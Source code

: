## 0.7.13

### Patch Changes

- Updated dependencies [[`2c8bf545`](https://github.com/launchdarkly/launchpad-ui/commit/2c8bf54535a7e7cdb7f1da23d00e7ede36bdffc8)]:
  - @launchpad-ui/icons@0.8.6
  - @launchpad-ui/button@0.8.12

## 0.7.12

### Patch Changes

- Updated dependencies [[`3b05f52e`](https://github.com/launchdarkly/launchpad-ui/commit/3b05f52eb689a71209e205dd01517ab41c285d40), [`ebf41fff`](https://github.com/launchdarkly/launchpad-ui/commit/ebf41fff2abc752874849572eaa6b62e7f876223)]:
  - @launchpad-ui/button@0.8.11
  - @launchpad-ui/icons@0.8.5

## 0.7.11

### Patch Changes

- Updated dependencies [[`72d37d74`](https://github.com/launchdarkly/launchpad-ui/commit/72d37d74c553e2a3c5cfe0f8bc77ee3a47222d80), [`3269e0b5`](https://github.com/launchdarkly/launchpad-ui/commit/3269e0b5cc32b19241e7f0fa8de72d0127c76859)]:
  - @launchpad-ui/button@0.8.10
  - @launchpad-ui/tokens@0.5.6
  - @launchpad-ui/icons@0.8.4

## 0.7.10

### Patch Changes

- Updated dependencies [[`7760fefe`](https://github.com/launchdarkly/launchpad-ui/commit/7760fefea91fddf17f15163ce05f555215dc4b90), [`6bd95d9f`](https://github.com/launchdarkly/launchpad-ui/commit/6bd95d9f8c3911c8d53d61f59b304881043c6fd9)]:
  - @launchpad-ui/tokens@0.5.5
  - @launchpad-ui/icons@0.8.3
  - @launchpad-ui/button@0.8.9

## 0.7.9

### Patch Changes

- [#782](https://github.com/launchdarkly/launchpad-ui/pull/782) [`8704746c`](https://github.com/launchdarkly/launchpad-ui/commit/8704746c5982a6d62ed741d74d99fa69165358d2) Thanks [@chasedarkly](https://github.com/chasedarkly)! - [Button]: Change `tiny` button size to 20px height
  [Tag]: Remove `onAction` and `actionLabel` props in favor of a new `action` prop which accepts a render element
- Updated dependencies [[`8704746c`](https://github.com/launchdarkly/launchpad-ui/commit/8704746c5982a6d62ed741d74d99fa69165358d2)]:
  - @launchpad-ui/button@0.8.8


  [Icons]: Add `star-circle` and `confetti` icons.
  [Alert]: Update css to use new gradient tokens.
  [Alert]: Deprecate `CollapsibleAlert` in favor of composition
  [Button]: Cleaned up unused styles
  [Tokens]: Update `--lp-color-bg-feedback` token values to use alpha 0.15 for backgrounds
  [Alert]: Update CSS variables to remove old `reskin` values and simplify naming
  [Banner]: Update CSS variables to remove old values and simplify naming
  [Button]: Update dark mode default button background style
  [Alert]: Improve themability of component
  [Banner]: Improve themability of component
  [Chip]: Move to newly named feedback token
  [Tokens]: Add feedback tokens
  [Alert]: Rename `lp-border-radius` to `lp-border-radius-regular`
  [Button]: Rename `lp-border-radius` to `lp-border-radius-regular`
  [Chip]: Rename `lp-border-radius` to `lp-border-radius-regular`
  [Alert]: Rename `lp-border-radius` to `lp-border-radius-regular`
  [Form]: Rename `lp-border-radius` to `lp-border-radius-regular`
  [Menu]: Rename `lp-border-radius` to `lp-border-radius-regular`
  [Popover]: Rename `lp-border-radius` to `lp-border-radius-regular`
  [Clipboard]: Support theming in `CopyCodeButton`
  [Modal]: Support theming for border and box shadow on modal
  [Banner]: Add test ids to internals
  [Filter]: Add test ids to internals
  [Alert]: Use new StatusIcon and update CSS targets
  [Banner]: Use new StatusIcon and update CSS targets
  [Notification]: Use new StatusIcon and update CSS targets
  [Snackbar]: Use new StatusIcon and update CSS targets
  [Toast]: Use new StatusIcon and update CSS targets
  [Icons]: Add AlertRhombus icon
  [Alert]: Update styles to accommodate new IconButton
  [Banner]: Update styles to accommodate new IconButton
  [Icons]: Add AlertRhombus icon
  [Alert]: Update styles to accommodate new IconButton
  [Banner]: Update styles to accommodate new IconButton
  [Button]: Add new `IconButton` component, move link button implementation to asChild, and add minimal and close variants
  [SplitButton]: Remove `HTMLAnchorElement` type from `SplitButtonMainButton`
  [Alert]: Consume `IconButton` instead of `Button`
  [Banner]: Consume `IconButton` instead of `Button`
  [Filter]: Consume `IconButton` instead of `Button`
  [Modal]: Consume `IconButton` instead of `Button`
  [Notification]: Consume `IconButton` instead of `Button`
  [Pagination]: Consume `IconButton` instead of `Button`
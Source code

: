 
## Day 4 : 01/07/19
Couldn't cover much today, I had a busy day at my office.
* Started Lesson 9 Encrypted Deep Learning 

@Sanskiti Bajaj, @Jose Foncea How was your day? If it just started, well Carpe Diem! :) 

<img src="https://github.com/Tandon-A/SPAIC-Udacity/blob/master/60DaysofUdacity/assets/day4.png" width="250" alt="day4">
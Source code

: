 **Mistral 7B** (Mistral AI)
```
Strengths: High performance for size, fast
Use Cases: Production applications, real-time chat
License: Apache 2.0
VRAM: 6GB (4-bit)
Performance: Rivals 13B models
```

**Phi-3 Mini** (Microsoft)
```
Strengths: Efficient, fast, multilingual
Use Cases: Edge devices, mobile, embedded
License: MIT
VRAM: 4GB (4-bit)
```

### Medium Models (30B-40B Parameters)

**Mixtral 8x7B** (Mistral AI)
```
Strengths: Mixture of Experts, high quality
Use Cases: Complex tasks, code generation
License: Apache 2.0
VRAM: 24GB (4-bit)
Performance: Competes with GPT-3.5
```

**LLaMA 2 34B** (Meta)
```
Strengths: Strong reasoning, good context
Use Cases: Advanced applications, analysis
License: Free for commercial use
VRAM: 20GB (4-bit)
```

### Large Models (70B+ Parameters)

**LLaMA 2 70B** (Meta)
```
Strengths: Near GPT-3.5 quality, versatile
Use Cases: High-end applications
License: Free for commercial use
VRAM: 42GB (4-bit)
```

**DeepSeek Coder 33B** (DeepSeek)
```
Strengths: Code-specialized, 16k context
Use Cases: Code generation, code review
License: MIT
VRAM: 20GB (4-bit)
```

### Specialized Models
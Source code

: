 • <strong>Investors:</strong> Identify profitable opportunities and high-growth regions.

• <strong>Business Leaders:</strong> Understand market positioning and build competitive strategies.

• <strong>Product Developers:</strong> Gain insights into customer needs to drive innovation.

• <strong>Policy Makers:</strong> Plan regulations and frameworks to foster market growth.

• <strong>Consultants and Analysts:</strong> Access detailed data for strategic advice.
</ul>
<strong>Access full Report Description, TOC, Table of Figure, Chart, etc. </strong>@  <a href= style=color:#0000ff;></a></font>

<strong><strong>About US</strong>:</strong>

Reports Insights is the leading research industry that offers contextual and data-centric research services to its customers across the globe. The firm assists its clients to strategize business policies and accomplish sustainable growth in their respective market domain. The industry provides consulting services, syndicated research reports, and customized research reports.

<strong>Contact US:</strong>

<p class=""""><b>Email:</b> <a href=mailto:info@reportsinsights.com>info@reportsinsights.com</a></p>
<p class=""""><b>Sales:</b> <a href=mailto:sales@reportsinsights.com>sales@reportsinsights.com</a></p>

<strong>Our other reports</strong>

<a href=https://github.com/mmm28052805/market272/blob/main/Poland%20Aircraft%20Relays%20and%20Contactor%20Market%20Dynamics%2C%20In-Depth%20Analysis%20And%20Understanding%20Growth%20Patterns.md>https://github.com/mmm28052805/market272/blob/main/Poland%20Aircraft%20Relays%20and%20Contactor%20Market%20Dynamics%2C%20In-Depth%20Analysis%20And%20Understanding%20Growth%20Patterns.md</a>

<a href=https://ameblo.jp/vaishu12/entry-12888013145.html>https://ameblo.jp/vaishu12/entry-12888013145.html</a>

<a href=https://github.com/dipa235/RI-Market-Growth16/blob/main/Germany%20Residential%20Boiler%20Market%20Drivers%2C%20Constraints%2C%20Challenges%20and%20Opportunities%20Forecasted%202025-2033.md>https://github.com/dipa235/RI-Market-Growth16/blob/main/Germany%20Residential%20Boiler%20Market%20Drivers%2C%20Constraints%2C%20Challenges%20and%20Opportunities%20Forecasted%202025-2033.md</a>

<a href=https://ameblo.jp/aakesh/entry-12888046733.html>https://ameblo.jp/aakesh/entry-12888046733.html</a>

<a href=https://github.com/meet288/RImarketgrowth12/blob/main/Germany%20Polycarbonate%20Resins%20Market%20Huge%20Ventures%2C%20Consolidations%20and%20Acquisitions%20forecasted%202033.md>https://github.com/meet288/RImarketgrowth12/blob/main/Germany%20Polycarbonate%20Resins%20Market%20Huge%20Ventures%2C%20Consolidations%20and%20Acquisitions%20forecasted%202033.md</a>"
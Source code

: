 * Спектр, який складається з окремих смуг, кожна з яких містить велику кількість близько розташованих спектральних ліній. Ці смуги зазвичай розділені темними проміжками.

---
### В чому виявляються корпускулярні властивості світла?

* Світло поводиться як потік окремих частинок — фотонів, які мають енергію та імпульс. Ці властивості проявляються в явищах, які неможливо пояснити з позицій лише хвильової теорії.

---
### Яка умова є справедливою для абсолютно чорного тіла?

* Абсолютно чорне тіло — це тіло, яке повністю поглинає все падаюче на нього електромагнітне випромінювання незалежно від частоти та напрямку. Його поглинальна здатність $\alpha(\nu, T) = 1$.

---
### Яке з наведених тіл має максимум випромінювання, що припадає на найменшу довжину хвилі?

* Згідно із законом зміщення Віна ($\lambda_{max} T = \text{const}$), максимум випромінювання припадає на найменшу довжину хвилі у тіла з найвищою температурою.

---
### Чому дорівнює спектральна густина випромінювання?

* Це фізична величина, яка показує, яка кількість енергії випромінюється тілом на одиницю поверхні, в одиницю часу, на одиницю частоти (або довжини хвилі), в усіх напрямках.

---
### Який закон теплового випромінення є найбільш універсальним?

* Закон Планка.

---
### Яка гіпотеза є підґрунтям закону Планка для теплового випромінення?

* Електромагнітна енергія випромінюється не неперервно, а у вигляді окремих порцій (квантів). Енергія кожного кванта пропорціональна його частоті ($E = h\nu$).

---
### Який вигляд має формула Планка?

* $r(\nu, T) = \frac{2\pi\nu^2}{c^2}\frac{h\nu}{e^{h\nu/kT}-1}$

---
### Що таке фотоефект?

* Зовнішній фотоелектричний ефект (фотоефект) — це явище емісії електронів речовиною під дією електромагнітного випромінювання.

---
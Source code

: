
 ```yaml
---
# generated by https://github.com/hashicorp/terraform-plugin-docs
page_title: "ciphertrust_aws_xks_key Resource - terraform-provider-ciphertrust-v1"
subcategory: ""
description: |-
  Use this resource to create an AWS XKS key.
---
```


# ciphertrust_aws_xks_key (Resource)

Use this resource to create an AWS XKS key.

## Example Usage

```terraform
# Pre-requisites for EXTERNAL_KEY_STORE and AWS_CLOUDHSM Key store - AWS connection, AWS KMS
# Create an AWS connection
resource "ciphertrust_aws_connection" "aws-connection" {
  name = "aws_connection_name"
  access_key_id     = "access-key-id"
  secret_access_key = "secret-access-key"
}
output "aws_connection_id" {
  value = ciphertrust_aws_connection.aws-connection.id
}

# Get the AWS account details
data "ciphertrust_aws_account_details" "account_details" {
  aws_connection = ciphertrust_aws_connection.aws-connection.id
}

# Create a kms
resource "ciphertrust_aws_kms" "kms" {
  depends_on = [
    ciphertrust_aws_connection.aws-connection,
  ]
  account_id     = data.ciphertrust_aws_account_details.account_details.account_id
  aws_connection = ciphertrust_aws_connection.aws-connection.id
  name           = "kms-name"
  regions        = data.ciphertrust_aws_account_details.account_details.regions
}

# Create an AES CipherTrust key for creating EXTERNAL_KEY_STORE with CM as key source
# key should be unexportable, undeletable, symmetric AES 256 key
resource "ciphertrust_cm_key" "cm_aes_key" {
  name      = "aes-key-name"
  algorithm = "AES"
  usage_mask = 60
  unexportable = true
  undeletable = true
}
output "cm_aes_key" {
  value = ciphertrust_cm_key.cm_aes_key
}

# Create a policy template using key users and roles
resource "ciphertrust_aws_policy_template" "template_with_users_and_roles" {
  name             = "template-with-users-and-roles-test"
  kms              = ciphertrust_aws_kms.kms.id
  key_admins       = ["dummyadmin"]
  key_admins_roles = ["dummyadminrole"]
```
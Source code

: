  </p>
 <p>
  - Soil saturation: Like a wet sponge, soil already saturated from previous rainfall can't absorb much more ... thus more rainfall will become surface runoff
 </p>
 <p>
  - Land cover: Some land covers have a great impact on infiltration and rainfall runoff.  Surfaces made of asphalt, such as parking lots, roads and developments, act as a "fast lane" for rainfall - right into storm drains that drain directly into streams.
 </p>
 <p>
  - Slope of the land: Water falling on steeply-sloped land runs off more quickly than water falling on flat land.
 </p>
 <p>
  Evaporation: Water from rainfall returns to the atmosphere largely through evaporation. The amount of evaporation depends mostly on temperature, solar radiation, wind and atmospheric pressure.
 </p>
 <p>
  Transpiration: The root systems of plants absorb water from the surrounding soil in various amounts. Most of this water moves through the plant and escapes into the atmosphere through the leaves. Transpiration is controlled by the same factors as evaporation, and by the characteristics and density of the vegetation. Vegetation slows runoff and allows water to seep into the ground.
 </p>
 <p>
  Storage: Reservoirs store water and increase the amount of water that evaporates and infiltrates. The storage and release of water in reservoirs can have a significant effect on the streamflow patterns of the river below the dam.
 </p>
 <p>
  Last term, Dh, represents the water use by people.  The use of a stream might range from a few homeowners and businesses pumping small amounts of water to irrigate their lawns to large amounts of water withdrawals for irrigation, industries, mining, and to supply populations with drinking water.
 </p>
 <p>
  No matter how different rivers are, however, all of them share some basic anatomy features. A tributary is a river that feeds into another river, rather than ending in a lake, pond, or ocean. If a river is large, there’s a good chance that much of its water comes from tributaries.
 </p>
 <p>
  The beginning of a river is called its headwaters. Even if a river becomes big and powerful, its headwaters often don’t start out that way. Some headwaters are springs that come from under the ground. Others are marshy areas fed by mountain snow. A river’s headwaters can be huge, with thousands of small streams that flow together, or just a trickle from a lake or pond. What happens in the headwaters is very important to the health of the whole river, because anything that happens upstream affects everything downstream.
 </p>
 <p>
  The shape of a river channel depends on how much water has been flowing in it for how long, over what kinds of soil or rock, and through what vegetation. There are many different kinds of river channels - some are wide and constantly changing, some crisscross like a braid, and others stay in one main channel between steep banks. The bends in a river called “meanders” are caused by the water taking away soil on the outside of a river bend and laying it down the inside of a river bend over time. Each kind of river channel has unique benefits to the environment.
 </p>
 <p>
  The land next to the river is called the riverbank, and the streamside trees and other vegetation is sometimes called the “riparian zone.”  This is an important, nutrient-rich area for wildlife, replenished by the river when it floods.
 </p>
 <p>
################
* DIRECTIONS: In the lines above, spot each one that contains the word "cover" and copy it.

* EXPECTED OUTPUT:
Couldn't cover much today, I had a busy day at my office.
  - Land cover: Some land covers have a great impact on infiltration and rainfall runoff.  Surfaces made of asphalt, such as parking lots, roads and developments, act as a "fast lane" for rainfall - right into storm drains that drain directly into streams.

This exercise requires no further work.